In the most recent previous entry on this blog (March 13), I described an articulation agreement between a community college and a university in New Jersey, an agreement that seems to be founded on decreasing the competition for transfer students and instead promoting their transfer to one particular bachelor’s-degree institution.
However, there are also attempts in process by others to increase competition for transfer students, which should be to the benefit of those students. An organization named Affordable College has developed an app, as well as other resources, for students seeking to transfer. Bachelor’s-degree colleges pay a fee to participate with Affordable College. Then Affordable College presents information about those colleges to students at community colleges who want to transfer. The community college students can use the information from Affordable College to find out how their credits would transfer to each of the participating bachelor’s-degree colleges. By participating, these colleges make sure that they’re in the mix for obtaining transfer students, and thus for increased enrollment and revenue. In this way, assuming community college students actually use Affordable College, there is an incentive for bachelor’s-degree colleges to pay the fee to participate and to state that they will transfer many credits. The community colleges, in turn, receive a “share of the revenue for each successful transfer,” thus providing them with an incentive to participate.
Such incentives work well in benefitting potential transfer students if those students have several possible destination colleges among which they can choose. But at my institution, The City University of New York, choices are in fact often much more limited. The 12 bachelor’s-degree colleges of CUNY do not all offer the same majors. So, for example, a student can only receive a Bachelor’s in Actuarial Science from Baruch College.
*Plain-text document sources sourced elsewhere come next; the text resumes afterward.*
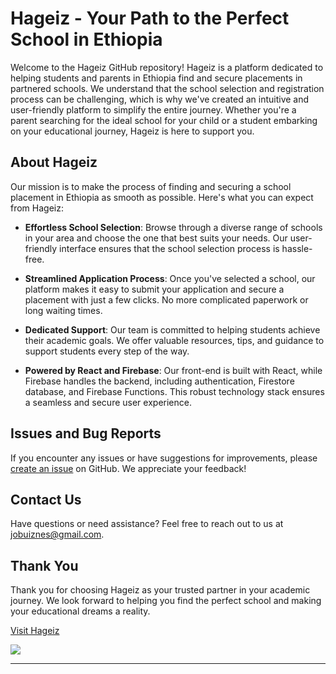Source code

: # Hageiz - Your Path to the Perfect School in Ethiopia

Welcome to the Hageiz GitHub repository! Hageiz is a platform dedicated to helping students and parents in Ethiopia find and secure placements in partnered schools. We understand that the school selection and registration process can be challenging, which is why we've created an intuitive and user-friendly platform to simplify the entire journey. Whether you're a parent searching for the ideal school for your child or a student embarking on your educational journey, Hageiz is here to support you.

## About Hageiz

Our mission is to make the process of finding and securing a school placement in Ethiopia as smooth as possible. Here's what you can expect from Hageiz:

- **Effortless School Selection**: Browse through a diverse range of schools in your area and choose the one that best suits your needs. Our user-friendly interface ensures that the school selection process is hassle-free.

- **Streamlined Application Process**: Once you've selected a school, our platform makes it easy to submit your application and secure a placement with just a few clicks. No more complicated paperwork or long waiting times.

- **Dedicated Support**: Our team is committed to helping students achieve their academic goals. We offer valuable resources, tips, and guidance to support students every step of the way.

- **Powered by React and Firebase**: Our front-end is built with React, while Firebase handles the backend, including authentication, Firestore database, and Firebase Functions. This robust technology stack ensures a seamless and secure user experience.


## Issues and Bug Reports

If you encounter any issues or have suggestions for improvements, please [create an issue](https://github.com/yourusername/hageiz/issues) on GitHub. We appreciate your feedback!

## Contact Us

Have questions or need assistance? Feel free to reach out to us at [jobuiznes@gmail.com](mailto:jobuiznes@gmail.com).

## Thank You

Thank you for choosing Hageiz as your trusted partner in your academic journey. We look forward to helping you find the perfect school and making your educational dreams a reality.

[Visit Hageiz](https://www.hageiz.com)

![](/assets/logo.png)

---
Another constraint on CUNY transfer students is geography. Although the 19 undergraduate colleges of CUNY are all located within the five boroughs of New York City, it can take up to two hours on public transportation to go from one part of the city, and from one CUNY college, to another. For CUNY students, who are more likely than not to be Pell Grant recipients, and who often must live with relatives and work in order to make ends meet, a very long commute to and from class, home, and/or work can be prohibitive.
Then, too, some of CUNY’s bachelor’s-degree colleges are very selective, including for transfer students. Just because a student applies to transfer to a particular CUNY college doesn’t mean that that student will be admitted.
Thus, the choice of a destination college for a CUNY transfer student can be quite limited.
Benefitting transfer students by fostering competition among the destination institutions will only be effective if transfer students truly have choices as to where they will go. Unfortunately for many students this is not the case. Therefore we need additional mechanisms to help such students, including ways to help them transfer as many of their credits as possible.